Go through the records and show each line where the word "used" occurs.
/---
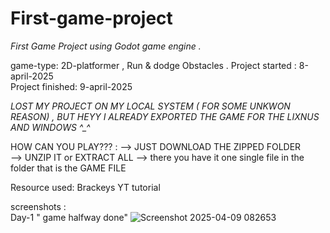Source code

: # First-game-project
*First Game Project     using Godot game engine .*

game-type:  2D-platformer  , Run & dodge Obstacles .
Project started :  8-april-2025  
Project finished:  9-april-2025

*LOST MY PROJECT ON MY LOCAL SYSTEM ( FOR SOME UNKWON REASON)  , BUT HEYY I ALREADY EXPORTED THE GAME FOR THE LIXNUS AND WINDOWS  ^_^*


HOW CAN YOU PLAY??? :
          --> JUST DOWNLOAD THE ZIPPED FOLDER  
          --> UNZIP IT  or  EXTRACT ALL
          --> there you have it one single file in the folder that is the GAME FILE

Resource used:  Brackeys YT  tutorial  

screenshots :  
                Day-1 " game halfway done" ![Screenshot 2025-04-09 082653](https://github.com/user-attachments/assets/ff2553e8-abc9-49e0-945f-ac0b399d97b2)

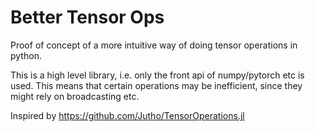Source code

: # Better Tensor Ops

Proof of concept of a more intuitive way of doing tensor operations in python.

This is a high level library, i.e. only the front api of numpy/pytorch etc is used.
This means that certain operations may be inefficient, since they might rely on broadcasting etc.

Inspired by https://github.com/Jutho/TensorOperations.jl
\---
* [RESPONSE TO THIS EXERCISE]
Resource used:  Brackeys YT  tutorial  
This is a high level library, i.e. only the front api of numpy/pytorch etc is used.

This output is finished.